[Dataset records]
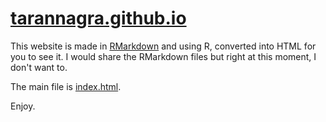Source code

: # [tarannagra.github.io](https://tarannagra.github.io)

This website is made in [RMarkdown](https://rmarkdown.rstudio.com/) and using R, converted into HTML for you to see it. I would share the RMarkdown files but right at this moment, I don't want to.

The main file is [index.html](index.html).

Enjoy.
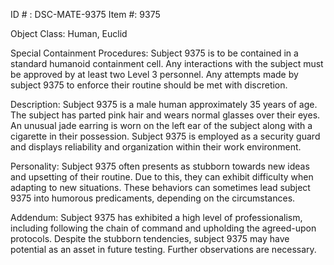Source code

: ID # : DSC-MATE-9375
Item #: 9375

Object Class: Human, Euclid

Special Containment Procedures:
Subject 9375 is to be contained in a standard humanoid containment cell. Any interactions with the subject must be approved by at least two Level 3 personnel. Any attempts made by subject 9375 to enforce their routine should be met with discretion.

Description:
Subject 9375 is a male human approximately 35 years of age. The subject has parted pink hair and wears normal glasses over their eyes. An unusual jade earring is worn on the left ear of the subject along with a cigarette in their possession. Subject 9375 is employed as a security guard and displays reliability and organization within their work environment.

Personality:
Subject 9375 often presents as stubborn towards new ideas and upsetting of their routine. Due to this, they can exhibit difficulty when adapting to new situations. These behaviors can sometimes lead subject 9375 into humorous predicaments, depending on the circumstances.

Addendum:
Subject 9375 has exhibited a high level of professionalism, including following the chain of command and upholding the agreed-upon protocols. Despite the stubborn tendencies, subject 9375 may have potential as an asset in future testing. Further observations are necessary.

# Instructions for the task:
None of the pictures belongs in the answer, but all the entries must be repeated exactly.

# Result below:
Source code

: # [tarannagra.github.io](https://tarannagra.github.io)

This website is made in [RMarkdown](https://rmarkdown.rstudio.com/) and using R, converted into HTML for you to see it. I would share the RMarkdown files but right at this moment, I don't want to.

The main file is [index.html](index.html).

Enjoy.
Source code

: ID # : DSC-MATE-9375
Item #: 9375

Object Class: Human, Euclid

Special Containment Procedures:
Subject 9375 is to be contained in a standard humanoid containment cell. Any interactions with the subject must be approved by at least two Level 3 personnel. Any attempts made by subject 9375 to enforce their routine should be met with discretion.

Description:
Subject 9375 is a male human approximately 35 years of age. The subject has parted pink hair and wears normal glasses over their eyes. An unusual jade earring is worn on the left ear of the subject along with a cigarette in their possession. Subject 9375 is employed as a security guard and displays reliability and organization within their work environment.

Personality:
Subject 9375 often presents as stubborn towards new ideas and upsetting of their routine. Due to this, they can exhibit difficulty when adapting to new situations. These behaviors can sometimes lead subject 9375 into humorous predicaments, depending on the circumstances.

Addendum:
Subject 9375 has exhibited a high level of professionalism, including following the chain of command and upholding the agreed-upon protocols. Despite the stubborn tendencies, subject 9375 may have potential as an asset in future testing. Further observations are necessary.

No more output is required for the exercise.